Heureusement, comme Zorro, Facebook et Twitter sont arrivés, permettant à une avant-garde éclairée de se regrouper contre le totalitarisme vaccinal. Après que, durant des années, 11 vaccins nous aient été injectés à l’insu de notre plein gré, au douzième, bingo, nos yeux se sont dessillés, grâce à ces combattants de la liberté qui ont eu le courage de nommer l’infâmie du passe sanitaire : "apartheid" pour Florian Philippot, "coup d’État" pour Asselineau, "discrimination généralisée" pour Coquerel, et ce soir "enfermement généralisé" pour Ravier ; "étoile jaune" ou "Shoah" pour les plus audacieux. En définitive, la meilleure preuve des progrès de l’humanité, c’est qu’en 2500 ans nous sommes passés de Socrate sur l’agora à Francis Lalanne sur Facebook.
Quel dommage que les réseaux sociaux n’aient pas existé plus tôt pour défendre contre les dictateurs de la piqûre la liberté de mourir en harmonie avec la nature et ses dons, parmi lesquels nos compagnons de toujours, la variole, la poliomyélite, la peste et le choléra qui ont permis aux plus grands auteurs, Camus, Giono, Thomas Mann ou d’autres, d’écrire les chefs-d’œuvres immortels de la littérature de pandémies.

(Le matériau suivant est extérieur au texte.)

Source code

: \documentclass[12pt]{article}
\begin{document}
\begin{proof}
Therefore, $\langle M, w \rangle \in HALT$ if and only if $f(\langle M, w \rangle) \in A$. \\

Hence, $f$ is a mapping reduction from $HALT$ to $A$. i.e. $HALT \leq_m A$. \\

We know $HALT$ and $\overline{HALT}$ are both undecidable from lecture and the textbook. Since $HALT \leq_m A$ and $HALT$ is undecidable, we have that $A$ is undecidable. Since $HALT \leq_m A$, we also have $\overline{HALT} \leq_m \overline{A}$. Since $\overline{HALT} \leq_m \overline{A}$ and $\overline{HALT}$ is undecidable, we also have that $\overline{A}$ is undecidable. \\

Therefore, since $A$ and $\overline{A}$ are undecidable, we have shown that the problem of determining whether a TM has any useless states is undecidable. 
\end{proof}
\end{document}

La variole a disparu, le COVID, lui, a des chances de survivre grâce à tous les résistants numériques qui exigent le droit d’attraper le virus et de le combattre, comme les polonais de 40 contre les chars soviétiques, à la seule force de leurs poitrines et de leurs mains nues, et le seul secours de l’hydroxychloroquine, elle aussi parfois renforcée par un médicament redécouvert : le Ricard. Les anciens mouraient le poing levé sur les barricades en chantant l’Internationale, nos héros sont prêts à mourir le poing levé dans les discothèques au son de Staying Alive.
Comment ne pas admirer cette députée ayant fait le choix cornélien de fausser compagnie à la majorité sans laquelle elle n’aurait jamais été élue et de haranguer, telle la liberté guidant le peuple, les foules de résistants à la dictature sanitaire en les invitant, comme Henri IV, à se rallier à son panache blond et d’envahir les permanences de ses collègues favorables au passe sanitaire.
Je voudrais, très sérieusement cette fois, implorer qu’on veuille bien cesser cette mauvaise querelle sur les libertés. Ce n’est pas le gouvernement, le pouvoir médical ou les partisans de la vaccination obligatoire qui les restreignent, c’est la pandémie. Loin d’être un viol de notre liberté, les mesures annoncées sont les conditions de son rétablissement.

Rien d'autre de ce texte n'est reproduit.